* **Assignment**
Print every entry exactly as it appears, but skip the pictures.

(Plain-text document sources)
——————————
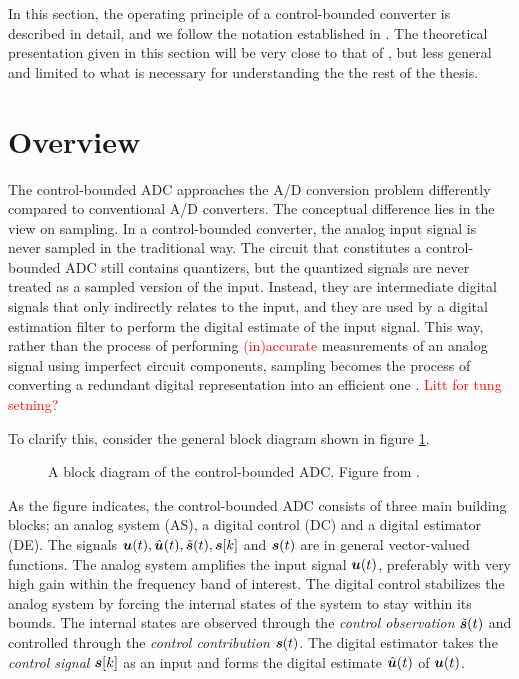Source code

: In this section, the operating principle of a control-bounded converter is described in detail, and we follow the notation established in \cite{cbc_2020_loeliger}. The theoretical presentation given in this section will be very close to that of \cite{malmberg_thesis}, but less general and limited to what is necessary for understanding the the rest of the thesis.


























\section{Overview}
The control-bounded ADC approaches the A/D conversion problem differently compared to conventional A/D converters. The conceptual difference lies in the view on sampling. In a control-bounded converter, the analog input signal is never sampled in the traditional way. The circuit that constitutes a control-bounded ADC still contains quantizers, but the quantized signals are never treated as a sampled version of the input. Instead, they are intermediate digital signals that only indirectly relates to the input, and they are used by a digital estimation filter to perform the digital estimate of the input signal. This way, rather than the process of performing \textcolor{red}{(in)accurate} measurements of an analog signal using imperfect circuit components, sampling becomes the process of converting a redundant digital representation into an efficient one \cite{malmberg_thesis}. \textcolor{red}{Litt for tung setning?}

To clarify this, consider the general block diagram shown in figure \ref{fig:cbadc1}.
\begin{figure}[htbp]
    \centering
    
    \caption{A block diagram of the control-bounded ADC. Figure from \cite{malmberg_thesis}.}
    \label{fig:cbadc1}
\end{figure}

As the figure indicates, the control-bounded ADC consists of three main building blocks; an analog system (AS), a digital control (DC) and a digital estimator (DE). The signals $\bm{u}(t), \hat{\bm{u}}(t), \tilde{\bm{s}}(t), \bm{s}[k]$ and $\bm{s}(t)$ are in general vector-valued functions. The analog system amplifies the input signal $\bm{u}(t)$, preferably with very high gain within the frequency band of interest. The digital control stabilizes the analog system by forcing the internal states of the system to stay within its bounds. The internal states are observed through the \textit{control observation} $\tilde{\bm{s}}(t)$ and controlled through the \textit{control contribution} $\bm{s}(t)$. The digital estimator takes the \textit{control signal} $\bm{s}[k]$ as an input and forms the digital estimate $\hat{\bm{u}}(t)$ of $\bm{u}(t)$.

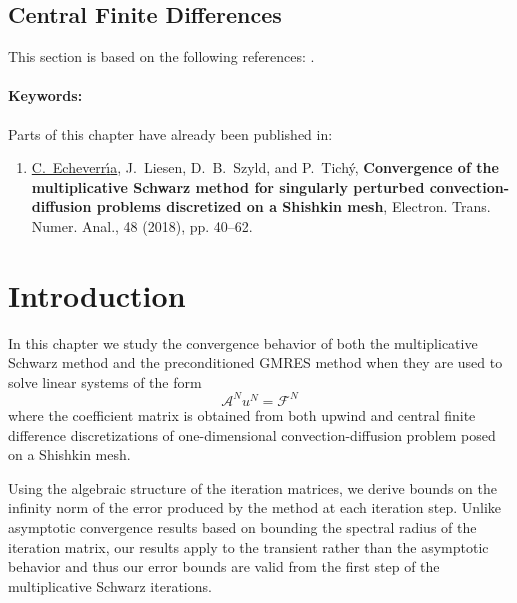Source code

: \subsection{Central Finite Differences}
This section is based on the following references: \cite{EchLieSzyTic18, Smi85}.
\paragraph{Keywords:}




\else

Parts of this chapter have already been published in:
\vspace*{0.3cm}
%
\begin{enumerate}
\item[\cite{EchLieSzyTic18}] \underline{C.~Echeverr{\'\i}a}, J.~Liesen, D.~B.~Szyld, and P.~Tich{\'y}, \textbf{Convergence of the multiplicative Schwarz method for singularly perturbed convection-diffusion problems discretized on a Shishkin mesh}, Electron. Trans. Numer. Anal., 48 (2018), pp. 40--62.
\end{enumerate}
%
\vspace*{0.3cm}
%
\section{Introduction}
\label{1D:intro}

In this chapter we study the convergence behavior of both the multiplicative
Schwarz method and the preconditioned GMRES method when they are used to solve
linear systems of the form
%
\begin{equation}\label{eq:1Dlinsys}
\mathscr{A}^{N}u^{N}=\mathscr{F}^{N}
\end{equation}
%
where the coefficient matrix is obtained from both upwind and central finite
difference discretizations of one-dimensional convection-diffusion problem
posed on a Shishkin mesh.

Using the algebraic structure of the iteration matrices, we derive bounds on
the infinity norm of the error produced by the method at each iteration step.
Unlike asymptotic convergence results based on bounding the spectral radius of
the iteration matrix, our results apply to the transient rather than the
asymptotic behavior and thus our error bounds are valid from the first step of
the multiplicative Schwarz iterations.

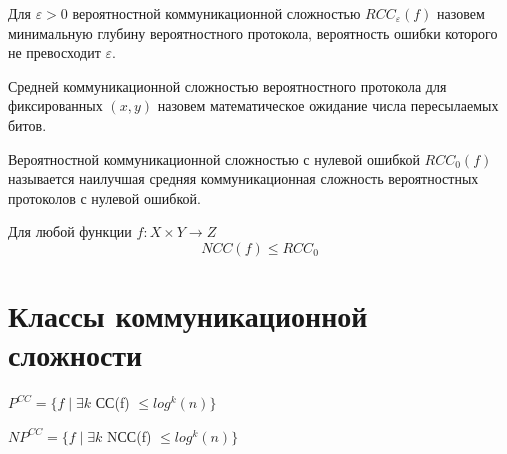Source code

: \documentclass[12pt]{article}
\begin{document}
\begin{Def}
Для $\varepsilon>0$ вероятностной коммуникационной сложностью
$RCC_{\varepsilon}(f)$ назовем
минимальную глубину вероятностного протокола, вероятность ошибки которого не превосходит $\varepsilon$.
\end{Def}

\begin{Def}
Средней коммуникационной сложностью вероятностного протокола для фиксированных $(x, y)$ назовем математическое ожидание числа пересылаемых битов.
\end{Def}

\begin{Def}
Вероятностной коммуникационной сложностью с нулевой ошибкой
$RCC_0(f)$ называется наилучшая средняя коммуникационная сложность
вероятностных протоколов с нулевой ошибкой.
\end{Def}

\begin{Statement}
    Для любой функции $f \colon X \times Y \rightarrow Z$
    $$NCC(f) \leq RCC_0$$
\end{Statement}

\section{Классы коммуникационной сложности}
\begin{Def}
    $P^{CC} = \{f \; | \; \exists k $ СС(f) $\leq log^k(n)\}$
\end{Def}

\begin{Def}
    $NP^{CC} = \{f \; | \; \exists k$ NСС(f) $\leq log^k(n)\}$
\end{Def}
\end{document}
——————————
* **Result**
Source code

: In this section, the operating principle of a control-bounded converter is described in detail, and we follow the notation established in \cite{cbc_2020_loeliger}. The theoretical presentation given in this section will be very close to that of \cite{malmberg_thesis}, but less general and limited to what is necessary for understanding the the rest of the thesis.


























\section{Overview}
The control-bounded ADC approaches the A/D conversion problem differently compared to conventional A/D converters. The conceptual difference lies in the view on sampling. In a control-bounded converter, the analog input signal is never sampled in the traditional way. The circuit that constitutes a control-bounded ADC still contains quantizers, but the quantized signals are never treated as a sampled version of the input. Instead, they are intermediate digital signals that only indirectly relates to the input, and they are used by a digital estimation filter to perform the digital estimate of the input signal. This way, rather than the process of performing \textcolor{red}{(in)accurate} measurements of an analog signal using imperfect circuit components, sampling becomes the process of converting a redundant digital representation into an efficient one \cite{malmberg_thesis}. \textcolor{red}{Litt for tung setning?}

To clarify this, consider the general block diagram shown in figure \ref{fig:cbadc1}.
\begin{figure}[htbp]
    \centering
    
    \caption{A block diagram of the control-bounded ADC. Figure from \cite{malmberg_thesis}.}
    \label{fig:cbadc1}
\end{figure}

As the figure indicates, the control-bounded ADC consists of three main building blocks; an analog system (AS), a digital control (DC) and a digital estimator (DE). The signals $\bm{u}(t), \hat{\bm{u}}(t), \tilde{\bm{s}}(t), \bm{s}[k]$ and $\bm{s}(t)$ are in general vector-valued functions. The analog system amplifies the input signal $\bm{u}(t)$, preferably with very high gain within the frequency band of interest. The digital control stabilizes the analog system by forcing the internal states of the system to stay within its bounds. The internal states are observed through the \textit{control observation} $\tilde{\bm{s}}(t)$ and controlled through the \textit{control contribution} $\bm{s}(t)$. The digital estimator takes the \textit{control signal} $\bm{s}[k]$ as an input and forms the digital estimate $\hat{\bm{u}}(t)$ of $\bm{u}(t)$.

Source code

: \subsection{Central Finite Differences}
This section is based on the following references: \cite{EchLieSzyTic18, Smi85}.
\paragraph{Keywords:}




\else

Parts of this chapter have already been published in:
\vspace*{0.3cm}
%
\begin{enumerate}
\item[\cite{EchLieSzyTic18}] \underline{C.~Echeverr{\'\i}a}, J.~Liesen, D.~B.~Szyld, and P.~Tich{\'y}, \textbf{Convergence of the multiplicative Schwarz method for singularly perturbed convection-diffusion problems discretized on a Shishkin mesh}, Electron. Trans. Numer. Anal., 48 (2018), pp. 40--62.
\end{enumerate}
%
\vspace*{0.3cm}
%
\section{Introduction}
\label{1D:intro}

In this chapter we study the convergence behavior of both the multiplicative
Schwarz method and the preconditioned GMRES method when they are used to solve
linear systems of the form
%
\begin{equation}\label{eq:1Dlinsys}
\mathscr{A}^{N}u^{N}=\mathscr{F}^{N}
\end{equation}
%
where the coefficient matrix is obtained from both upwind and central finite
difference discretizations of one-dimensional convection-diffusion problem
posed on a Shishkin mesh.

Using the algebraic structure of the iteration matrices, we derive bounds on
the infinity norm of the error produced by the method at each iteration step.
Unlike asymptotic convergence results based on bounding the spectral radius of
the iteration matrix, our results apply to the transient rather than the
asymptotic behavior and thus our error bounds are valid from the first step of
the multiplicative Schwarz iterations.

Source code

: \documentclass[12pt]{article}
\begin{document}
\begin{Def}
Для $\varepsilon>0$ вероятностной коммуникационной сложностью
$RCC_{\varepsilon}(f)$ назовем
минимальную глубину вероятностного протокола, вероятность ошибки которого не превосходит $\varepsilon$.
\end{Def}

\begin{Def}
Средней коммуникационной сложностью вероятностного протокола для фиксированных $(x, y)$ назовем математическое ожидание числа пересылаемых битов.
\end{Def}

\begin{Def}
Вероятностной коммуникационной сложностью с нулевой ошибкой
$RCC_0(f)$ называется наилучшая средняя коммуникационная сложность
вероятностных протоколов с нулевой ошибкой.
\end{Def}

\begin{Statement}
    Для любой функции $f \colon X \times Y \rightarrow Z$
    $$NCC(f) \leq RCC_0$$
\end{Statement}

\section{Классы коммуникационной сложности}
\begin{Def}
    $P^{CC} = \{f \; | \; \exists k $ СС(f) $\leq log^k(n)\}$
\end{Def}

\begin{Def}
    $NP^{CC} = \{f \; | \; \exists k$ NСС(f) $\leq log^k(n)\}$
\end{Def}
\end{document}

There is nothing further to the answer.